State/Country relating to question: Pennsylvania
I don't know where to look. The company will only pay for forty (40) hours; they don't want employees "make money".
Hello and thank you for allowing me the opportunity to assist you.Is there any way that you can clarify your question? I'm a little unclear what you're asking. Are you saying that the employer forces the employee to take PTO for the unworked 2 hours so that the employer pays for 40 hours?
An employee works for 38 hours in four days and wants to take, say Friday off as a PTO day, the company will only pay for 2 hours, not for 8 hours. The company will only pay for a total of 40 hours - between working hours and PTO time.
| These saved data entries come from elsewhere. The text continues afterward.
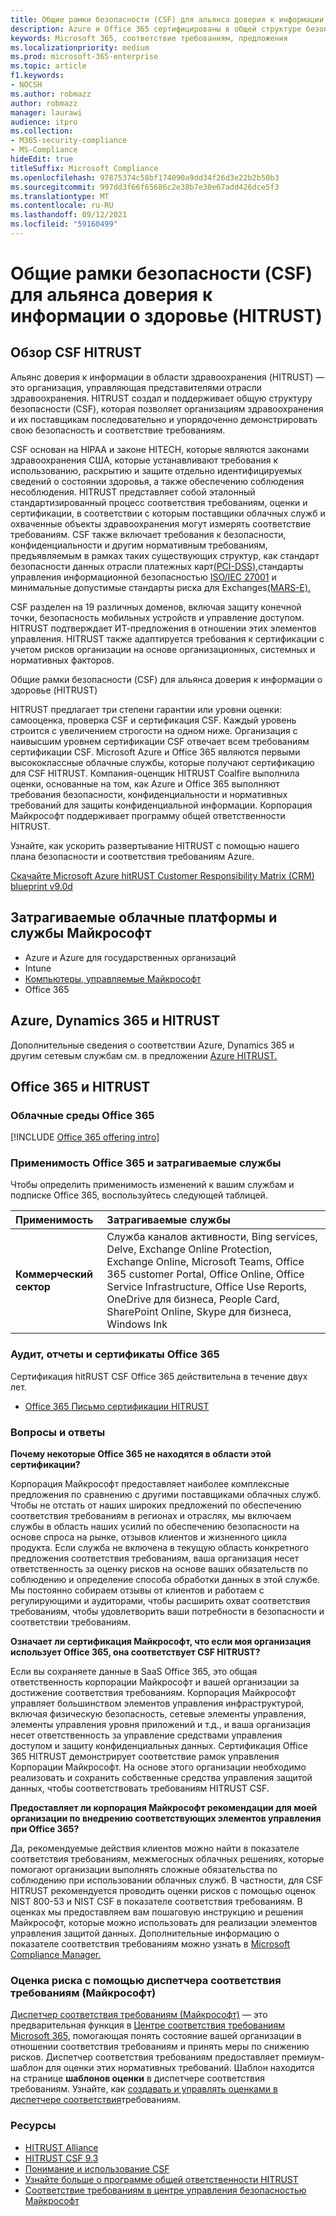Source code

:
 ```yaml
---
title: Общие рамки безопасности (CSF) для альянса доверия к информации о здоровье (HITRUST)
description: Azure и Office 365 сертифицированы в общей структуре безопасности Альянса доверия в области информации о здоровье (HITRUST).
keywords: Microsoft 365, соответствие требованиям, предложения
ms.localizationpriority: medium
ms.prod: microsoft-365-enterprise
ms.topic: article
f1.keywords:
- NOCSH
ms.author: robmazz
author: robmazz
manager: laurawi
audience: itpro
ms.collection:
- M365-security-compliance
- MS-Compliance
hideEdit: true
titleSuffix: Microsoft Compliance
ms.openlocfilehash: 97875374c58bf174090a9dd34f26d3e22b2b50b3
ms.sourcegitcommit: 997dd3f66f65686c2e38b7e30e67add426dce5f3
ms.translationtype: MT
ms.contentlocale: ru-RU
ms.lasthandoff: 09/12/2021
ms.locfileid: "59160499"
---
```

# <a name="health-information-trust-alliance-hitrust-common-security-framework-csf"></a>Общие рамки безопасности (CSF) для альянса доверия к информации о здоровье (HITRUST)

## <a name="hitrust-csf-overview"></a>Обзор CSF HITRUST

Альянс доверия к информации в области здравоохранения (HITRUST) — это организация, управляющая представителями отрасли здравоохранения. HITRUST создал и поддерживает общую структуру безопасности (CSF), которая позволяет организациям здравоохранения и их поставщикам последовательно и упорядоченно демонстрировать свою безопасность и соответствие требованиям.

CSF основан на HIPAA и законе HITECH, которые являются законами здравоохранения США, которые устанавливают требования к использованию, раскрытию и защите отдельно идентифицируемых сведений о состоянии здоровья, а также обеспечению соблюдения несоблюдения. HITRUST представляет собой эталонный стандартизированный процесс соответствия требованиям, оценки и сертификации, в соответствии с которым поставщики облачных служб и охваченные объекты здравоохранения могут измерять соответствие требованиям. CSF также включает требования к безопасности, конфиденциальности и другим нормативным требованиям, предъявляемым в рамках таких существующих структур, как стандарт безопасности данных отрасли платежных карт[(PCI-DSS),](https://www.microsoft.com/trustcenter/compliance/pci)стандарты управления информационной безопасностью [ISO/IEC 27001](https://www.microsoft.com/trustcenter/compliance/iso-iec-27001) и минимальные допустимые стандарты риска для Exchanges[(MARS-E).](https://www.microsoft.com/trustcenter/compliance/mars-e)

CSF разделен на 19 различных доменов, включая защиту конечной точки, безопасность мобильных устройств и управление доступом. HITRUST подтверждает ИТ-предложения в отношении этих элементов управления. HITRUST также адаптируется требования к сертификации с учетом рисков организации на основе организационных, системных и нормативных факторов.

Общие рамки безопасности (CSF) для альянса доверия к информации о здоровье (HITRUST)

HITRUST предлагает три степени гарантии или уровни оценки: самооценка, проверка CSF и сертификация CSF. Каждый уровень строится с увеличением строгости на одном ниже. Организация с наивысшим уровнем сертификации CSF отвечает всем требованиям сертификации CSF. Microsoft Azure и Office 365 являются первыми высококлассные облачные службы, которые получают сертификацию для CSF HITRUST. Компания-оценщик HITRUST Coalfire выполнила оценки, основанные на том, как Azure и Office 365 выполняют требования безопасности, конфиденциальности и нормативных требований для защиты конфиденциальной информации. Корпорация Майкрософт поддерживает программу общей ответственности HITRUST.

Узнайте, как ускорить развертывание HITRUST с помощью нашего плана безопасности и соответствия требованиям Azure.

[Скачайте Microsoft Azure hitRUST Customer Responsibility Matrix (CRM) blueprint v9.0d](https://servicetrust.microsoft.com/ViewPage/Blueprint?command=Download&downloadType=Document&downloadId=3ccde498-4761-4be0-be8b-cd8d379a3a4f&docTab=fc060920-cdb8-11e7-bacf-0bf52b09d912_Healthcare_Blueprint)

## <a name="microsoft-in-scope-cloud-platforms--services"></a>Затрагиваемые облачные платформы и службы Майкрософт

- Azure и Azure для государственных организаций
- Intune
- [Компьютеры, управляемые Майкрософт](/microsoft-365/managed-desktop/intro/compliance)
- Office 365

## <a name="azure-dynamics-365-and-hitrust"></a>Azure, Dynamics 365 и HITRUST

Дополнительные сведения о соответствии Azure, Dynamics 365 и другим сетевым службам см. в предложении [Azure HITRUST.](/azure/compliance/offerings/offering-hitrust)

## <a name="office-365-and-hitrust"></a>Office 365 и HITRUST

### <a name="office-365-cloud-environments"></a>Облачные среды Office 365

[!INCLUDE [Office 365 offering intro](../includes/o365-offering-introduction.md)]

### <a name="office-365-applicability-and-in-scope-services"></a>Применимость Office 365 и затрагиваемые службы

Чтобы определить применимость изменений к вашим службам и подписке Office 365, воспользуйтесь следующей таблицей.

| **Применимость** | **Затрагиваемые службы** |
|:------------------|:----------------------|
| **Коммерческий сектор** | Служба каналов активности, Bing services, Delve, Exchange Online Protection, Exchange Online, Microsoft Teams, Office 365 customer Portal, Office Online, Office Service Infrastructure, Office Use Reports, OneDrive для бизнеса, People Card, SharePoint Online, Skype для бизнеса, Windows Ink |

### <a name="office-365-audits-reports-and-certificates"></a>Аудит, отчеты и сертификаты Office 365

Сертификация hitRUST CSF Office 365 действительна в течение двух лет.

- [Office 365 Письмо сертификации HITRUST](https://aka.ms/O365HITRUSTcertification)

### <a name="frequently-asked-questions"></a>Вопросы и ответы

**Почему некоторые Office 365 не находятся в области этой сертификации?**

Корпорация Майкрософт предоставляет наиболее комплексные предложения по сравнению с другими поставщиками облачных служб. Чтобы не отстать от наших широких предложений по обеспечению соответствия требованиям в регионах и отраслях, мы включаем службы в область наших усилий по обеспечению безопасности на основе спроса на рынке, отзывов клиентов и жизненного цикла продукта. Если служба не включена в текущую область конкретного предложения соответствия требованиям, ваша организация несет ответственность за оценку рисков на основе ваших обязательств по соблюдению и определение способа обработки данных в этой службе. Мы постоянно собираем отзывы от клиентов и работаем с регулирующими и аудиторами, чтобы расширить охват соответствия требованиям, чтобы удовлетворить ваши потребности в безопасности и соответствии требованиям.

**Означает ли сертификация Майкрософт, что если моя организация использует Office 365, она соответствует CSF HITRUST?**

Если вы сохраняете данные в SaaS Office 365, это общая ответственность корпорации Майкрософт и вашей организации за достижение соответствия требованиям. Корпорация Майкрософт управляет большинством элементов управления инфраструктурой, включая физическую безопасность, сетевые элементы управления, элементы управления уровня приложений и т.д., и ваша организация несет ответственность за управление средствами управления доступом и защиту конфиденциальных данных. Сертификация Office 365 HITRUST демонстрирует соответствие рамок управления Корпорации Майкрософт. На основе этого организации необходимо реализовать и сохранить собственные средства управления защитой данных, чтобы соответствовать требованиям HITRUST CSF.

**Предоставляет ли корпорация Майкрософт рекомендации для моей организации по внедрению соответствующих элементов управления при Office 365?**

Да, рекомендуемые действия клиентов можно найти в показателе соответствия требованиям, межмегосных облачных решениях, которые помогают организации выполнять сложные обязательства по соблюдению при использовании облачных служб. В частности, для CSF HITRUST рекомендуется проводить оценки рисков с помощью оценок NIST 800-53 и NIST CSF в показателе соответствия требованиям. В оценках мы предоставляем вам пошаговую инструкцию и решения Майкрософт, которые можно использовать для реализации элементов управления защитой данных. Дополнительные информацию о показателе соответствия требованиям можно узнать в [Microsoft Compliance Manager.](/microsoft-365/compliance/compliance-manager)

### <a name="use-microsoft-compliance-manager-to-assess-your-risk"></a>Оценка риска с помощью диспетчера соответствия требованиям (Майкрософт)

[Диспетчер соответствия требованиям (Майкрософт)](/microsoft-365/compliance/compliance-manager) — это предварительная функция в [Центре соответствия требованиям Microsoft 365](/microsoft-365/compliance/microsoft-365-compliance-center), помогающая понять состояние вашей организации в отношении соответствия требованиям и принять меры по снижению рисков. Диспетчер соответствия требованиям предоставляет премиум-шаблон для оценки этих нормативных требований. Шаблон находится на странице **шаблонов оценки** в диспетчере соответствия требованиям. Узнайте, как [создавать и управлять оценками в диспетчере соответствия](/microsoft-365/compliance/compliance-manager-assessments)требованиям.

### <a name="resources"></a>Ресурсы

- [HITRUST Alliance](https://hitrustalliance.net/)
- [HITRUST CSF 9.3](https://hitrustalliance.net/csf-license-agreement/)
- [Понимание и использование CSF](https://hitrustalliance.net/understanding-leveraging-csf/)
- [Узнайте больше о программе общей ответственности HITRUST](https://go.microsoft.com/fwlink/p/?linkid=2100268)
- [Соответствие требованиям в центре управления безопасностью Майкрософт](https://www.microsoft.com/trust-center/compliance/compliance-overview)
Hi again. Thank you for the clarification.I'm sorry to say that what you describe is lawful. The employer is allowed to have restrictions on when PTO can be used. Accordingly, the employer can adopt a policy whereby PTO cannot be used to pay an employee beyond 40 hours per week. If that's not the answer that you were hoping for, then I am truly sorry, but please understand that it would be unfair to you (and unprofessional of me) to provide you with anything less than a truthful response. With that in mind, I hope that you found value in my answer. If your concerns were not satisfactorily addressed, then feel free to let me know, as I will be happy to clarify my answer. In the meantime, please remember to give me positive feedback so that I will receive credit for my time (doing so does not end our discussion).Thank you and good luck!
Licensed to Practice Law
I'm still on the above sitution. It only mentions in the employee handbook, that you only can take 4 or 8 hours increments. Shouldn't they mention it in their handbook about only paying for a TOTAL of 40 hours?
Hi again.No, they do not have to state that they will only pay for a total of 40 hours in their handbook. Whatever the handbook states must be followed, but not every policy needs to be in the handbook.